WHAT THIS TASK INVOLVES: Lift out each line of the data that holds "Способ".

#### MATERIAL FOR THIS EXERCISE ####

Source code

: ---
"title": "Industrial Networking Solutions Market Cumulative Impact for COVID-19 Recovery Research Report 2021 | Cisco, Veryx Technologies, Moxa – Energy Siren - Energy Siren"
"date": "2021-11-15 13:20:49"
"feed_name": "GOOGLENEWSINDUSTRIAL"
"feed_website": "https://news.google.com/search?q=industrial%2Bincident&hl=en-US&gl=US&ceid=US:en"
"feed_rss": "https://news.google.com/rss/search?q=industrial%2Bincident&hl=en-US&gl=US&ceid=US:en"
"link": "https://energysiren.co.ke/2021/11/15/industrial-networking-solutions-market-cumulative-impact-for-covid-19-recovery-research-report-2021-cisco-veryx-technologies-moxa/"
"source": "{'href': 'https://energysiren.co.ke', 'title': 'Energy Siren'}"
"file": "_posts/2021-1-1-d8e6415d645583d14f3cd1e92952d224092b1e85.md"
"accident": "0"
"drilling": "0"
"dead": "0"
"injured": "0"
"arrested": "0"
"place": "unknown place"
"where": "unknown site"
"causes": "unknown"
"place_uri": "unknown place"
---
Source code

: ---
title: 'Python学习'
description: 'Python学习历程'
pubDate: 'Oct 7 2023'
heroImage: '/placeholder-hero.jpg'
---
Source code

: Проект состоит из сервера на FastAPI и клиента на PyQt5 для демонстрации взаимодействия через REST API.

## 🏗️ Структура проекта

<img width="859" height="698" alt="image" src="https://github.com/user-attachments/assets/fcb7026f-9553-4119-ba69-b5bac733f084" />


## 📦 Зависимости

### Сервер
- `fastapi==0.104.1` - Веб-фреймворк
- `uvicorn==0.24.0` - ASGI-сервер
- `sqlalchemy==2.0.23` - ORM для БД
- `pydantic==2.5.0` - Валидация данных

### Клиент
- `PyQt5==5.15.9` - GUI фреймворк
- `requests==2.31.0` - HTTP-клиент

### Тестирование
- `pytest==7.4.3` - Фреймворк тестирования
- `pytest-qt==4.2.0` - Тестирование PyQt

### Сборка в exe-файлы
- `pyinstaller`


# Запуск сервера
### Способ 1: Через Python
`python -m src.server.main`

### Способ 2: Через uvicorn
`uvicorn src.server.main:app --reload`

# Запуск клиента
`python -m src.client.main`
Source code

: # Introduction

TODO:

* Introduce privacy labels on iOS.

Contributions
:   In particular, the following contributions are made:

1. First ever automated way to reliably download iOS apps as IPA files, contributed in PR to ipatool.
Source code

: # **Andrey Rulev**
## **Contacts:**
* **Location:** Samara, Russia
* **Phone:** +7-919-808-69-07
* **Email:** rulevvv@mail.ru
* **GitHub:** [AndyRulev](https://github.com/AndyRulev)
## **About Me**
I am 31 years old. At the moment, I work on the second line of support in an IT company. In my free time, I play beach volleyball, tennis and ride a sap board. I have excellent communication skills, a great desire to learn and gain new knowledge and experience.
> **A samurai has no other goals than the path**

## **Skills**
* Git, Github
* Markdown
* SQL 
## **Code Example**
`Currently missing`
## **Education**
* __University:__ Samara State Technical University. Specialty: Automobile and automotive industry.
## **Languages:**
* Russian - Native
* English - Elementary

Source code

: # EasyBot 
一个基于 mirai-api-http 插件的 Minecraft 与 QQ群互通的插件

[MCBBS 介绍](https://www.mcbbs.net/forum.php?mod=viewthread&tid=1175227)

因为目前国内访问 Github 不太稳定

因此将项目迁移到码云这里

####

RESULT OF THE TASK:
### Способ 1: Через Python
### Способ 2: Через uvicorn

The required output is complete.